Holds the NexaCompute monorepo
Contains configs (YAML), launch scripts, documentation
Where design and decision-making happens

There is no large data, no checkpoints, and no training here.

Compute Plane

This is where execution happens.

Provisioned GPU machines (single GPU → multi-H100 clusters)
All work runs inside tmux
Nodes are treated as ephemeral

If a machine dies, it’s reprovisioned. Nothing critical lives only here.

Storage Plane

This is the system of record.

Raw datasets
Processed datasets
Distillation outputs
Checkpoints
Evaluation artifacts
Manifests

Object storage (e.g. Wasabi) is canonical.
Local disks are treated as scratch space only.

A Typical Workflow

The workflow is intentionally boring.

Define intent
Decide what to train, the architecture, and constraints.
Prepare data with NexaData
Data is curated, validated, sharded, and written to storage with a dataset manifest.
Provision compute
GPUs and CPU resources are allocated based on the job.
Bootstrap the environment
Dependencies are pinned. Known-good stacks are used. No live debugging.
Launch via NexaCompute
A single command launches the full pipeline.
Observe
Logs and metrics are monitored. No manual intervention.

This flow does not change with scale.

Opinionated by Design

NexaCompute is opinionated because entropy is the real enemy.

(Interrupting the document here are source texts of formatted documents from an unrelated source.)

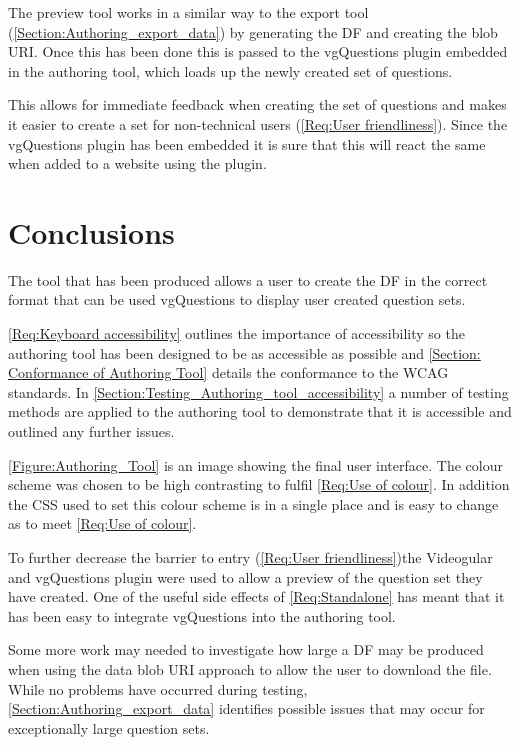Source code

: The preview tool works in a similar way to the export tool (\autoref{Section:Authoring_export_data}) by generating the \gls{DF} and creating the \gls{blob} URI. Once this has been done this is passed to the \gls{vgQuestions} plugin embedded in the authoring tool, which loads up the newly created set of questions.

This allows for immediate feedback when creating the set of questions and makes it easier to create a set for non-technical users (\cref{Req:User friendliness}). Since the \gls{vgQuestions} plugin has been embedded it is sure that this will react the same when added to a website using the plugin.

\section{Conclusions}
\label{Section:Authoring_Conclusion}

The tool that has been produced allows a user to create the \gls{DF} in the correct format that can be used \gls{vgQuestions} to display user created question sets.

\cref{Req:Keyboard accessibility} outlines the importance of accessibility so the authoring tool has been designed to be as accessible as possible and \autoref{Section: Conformance of Authoring Tool} details the conformance to the \gls{WCAG} standards. In \autoref{Section:Testing_Authoring_tool_accessibility} a number of testing methods are applied to the authoring tool to demonstrate that it is accessible and outlined any further issues.

\autoref{Figure:Authoring_Tool} is an image showing the final user interface. The colour scheme was chosen to be high contrasting to fulfil \cref{Req:Use of colour}. In addition the \gls{CSS} used to set this colour scheme is in a single place and is easy to change as to meet \cref{Req:Use of colour}.

To further decrease the barrier to entry (\cref{Req:User friendliness})the \gls{Videogular} and \gls{vgQuestions} plugin were used to allow a preview of the question set they have created. One of the useful side effects of \cref{Req:Standalone} has meant that it has been easy to integrate \gls{vgQuestions} into the authoring tool.

Some more work may needed to investigate how large a \gls{DF} may be produced when using the data \gls{blob} URI approach to allow the user to download the file. While no problems have occurred during testing, \autoref{Section:Authoring_export_data} identifies possible issues that may occur for exceptionally large question sets.

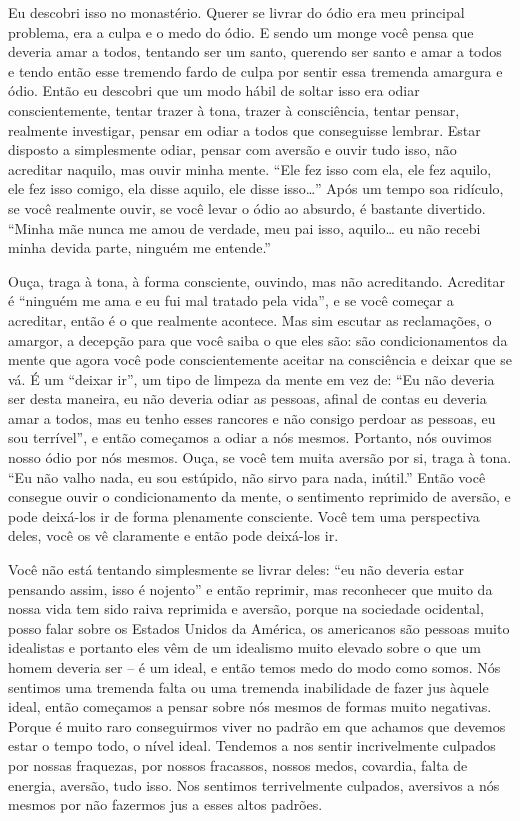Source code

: Eu descobri isso no monastério. Querer se livrar do ódio era meu
principal problema, era a culpa e o medo do ódio. E sendo um monge você
pensa que deveria amar a todos, tentando ser um santo, querendo ser
santo e amar a todos e tendo então esse tremendo fardo de culpa por
sentir essa tremenda amargura e ódio. Então eu descobri que um modo
hábil de soltar isso era odiar conscientemente, tentar trazer à tona,
trazer à consciência, tentar pensar, realmente investigar, pensar em
odiar a todos que conseguisse lembrar. Estar disposto a simplesmente
odiar, pensar com aversão e ouvir tudo isso, não acreditar naquilo, mas
ouvir minha mente. “Ele fez isso com ela, ele fez aquilo, ele fez isso
comigo, ela disse aquilo, ele disse isso…” Após um tempo soa ridículo,
se você realmente ouvir, se você levar o ódio ao absurdo, é bastante
divertido. “Minha mãe nunca me amou de verdade, meu pai isso, aquilo…
eu não recebi minha devida parte, ninguém me entende.” 

Ouça, traga à tona, à forma consciente, ouvindo, mas não
acreditando. Acreditar é “ninguém me ama e eu fui mal tratado pela
vida”, e se você começar a acreditar, então é o que realmente acontece.
Mas sim escutar as reclamações, o amargor, a decepção para que você
saiba o que eles são: são condicionamentos da mente que agora você pode
conscientemente aceitar na consciência e deixar que se vá. É um “deixar
ir”, um tipo de limpeza da mente em vez de: “Eu não deveria ser desta
maneira, eu não deveria odiar as pessoas, afinal de contas eu deveria
amar a todos, mas eu tenho esses rancores e não consigo perdoar as
pessoas, eu sou terrível”, e então começamos a odiar a nós mesmos.
Portanto, nós ouvimos nosso ódio por nós mesmos. Ouça, se você tem
muita aversão por si, traga à tona. “Eu não valho nada, eu sou
estúpido, não sirvo para nada, inútil.” Então você consegue ouvir o
condicionamento da mente, o sentimento reprimido de aversão, e pode
deixá-los ir de forma plenamente consciente. Você tem uma perspectiva
deles, você os vê claramente e então pode deixá-los ir.

Você não está tentando simplesmente se livrar deles: “eu não deveria
estar pensando assim, isso é nojento” e então reprimir, mas reconhecer
que muito da nossa vida tem sido raiva reprimida e aversão, porque na
sociedade ocidental, posso falar sobre os Estados Unidos da América, os
americanos são pessoas muito idealistas e portanto eles vêm de um
idealismo muito elevado sobre o que um homem deveria ser – é um ideal,
e então temos medo do modo como somos. Nós sentimos uma tremenda falta
ou uma tremenda inabilidade de fazer jus àquele ideal, então começamos
a pensar sobre nós mesmos de formas muito negativas. Porque é muito
raro conseguirmos viver no padrão em que achamos que devemos estar o
tempo todo, o nível ideal. Tendemos a nos sentir incrivelmente culpados
por nossas fraquezas, por nossos fracassos, nossos medos, covardia,
falta de energia, aversão, tudo isso. Nos sentimos terrivelmente
culpados, aversivos a nós mesmos por não fazermos jus a esses altos
padrões.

Every extra way to launch a job, every implicit convention, every undocumented assumption adds cognitive load.

So the system enforces:

Explicit DAGs
Mandatory manifests
Clear module boundaries
Standardized launch patterns

These choices reduce surface area for mistakes.

Logging and Manifests

Rule: No manifest, no run.

Every run produces:

A run manifest (config, code version, dataset versions)
Structured logs
Artifact references

This enables:

Run reconstruction after crashes
Reliable comparisons
Post-hoc analysis
Auditable decisions

Reproducibility here is practical, not ceremonial.

Hyperparameter Sweeps

Hyperparameters are treated as a search problem, not a hunch.

Slurm for distributed scheduling
Optuna-style structured sweeps
One manifest per trial

This replaces guessing with evidence and builds real intuition over time.

Repository Structure (High-Level)

The monorepo is modular but tightly integrated.

Core Modules

NexaData – data curation, validation, sharding
NexaDistill – synthetic data generation and filtering
NexaTrain – fine-tuning, pre-training, post-training
NexaEval – evaluation as a reproducible pipeline
NexaInference – serving, caching, embeddings, monitoring

Core Infrastructure

Manifests
DAG validation
Storage abstraction
Retry, timeout, and circuit-breaker logic
Policy enforcement

Tooling

CLI utilities
Tests-as-CLI
Documentation and runbooks
Agent-compatible interfaces

Rust, Python, Go: Clear Boundaries

Each language has a role.

Python – orchestration, glue, pipeline logic
Rust – data processing, validation, batching, memory-sensitive paths
Go / UI tooling – operator experience, TUIs, dashboards

Rust is used where determinism, performance, and memory behavior matter.
Python remains the control layer.

Monorepo Tradeoffs

A monorepo works here because:

Development is mostly solo
Dependency management must be centralized
Cross-module reasoning matters
Automation is simpler

In larger organizations, a poly-repo may make sense.
Here, a monorepo reduces friction.

Documentation and Agents

Because everything is explicit—configs, manifests, DAGs—the system is teachable.

This benefits:

Humans onboarding
Automation
Agents

Ambiguous systems don’t scale well. Explicit ones do.

What This Enables

The difficult parts are no longer operational.

The bottlenecks become:

Securing compute
Choosing good problems

That’s the right place for difficulty to live.

Closing Thoughts

NexaCompute isn’t about novelty.
It’s about applying discipline to the unglamorous parts of ML.

When execution becomes mechanical, attention shifts to architecture and decisions.
That’s where ML work becomes sustainable.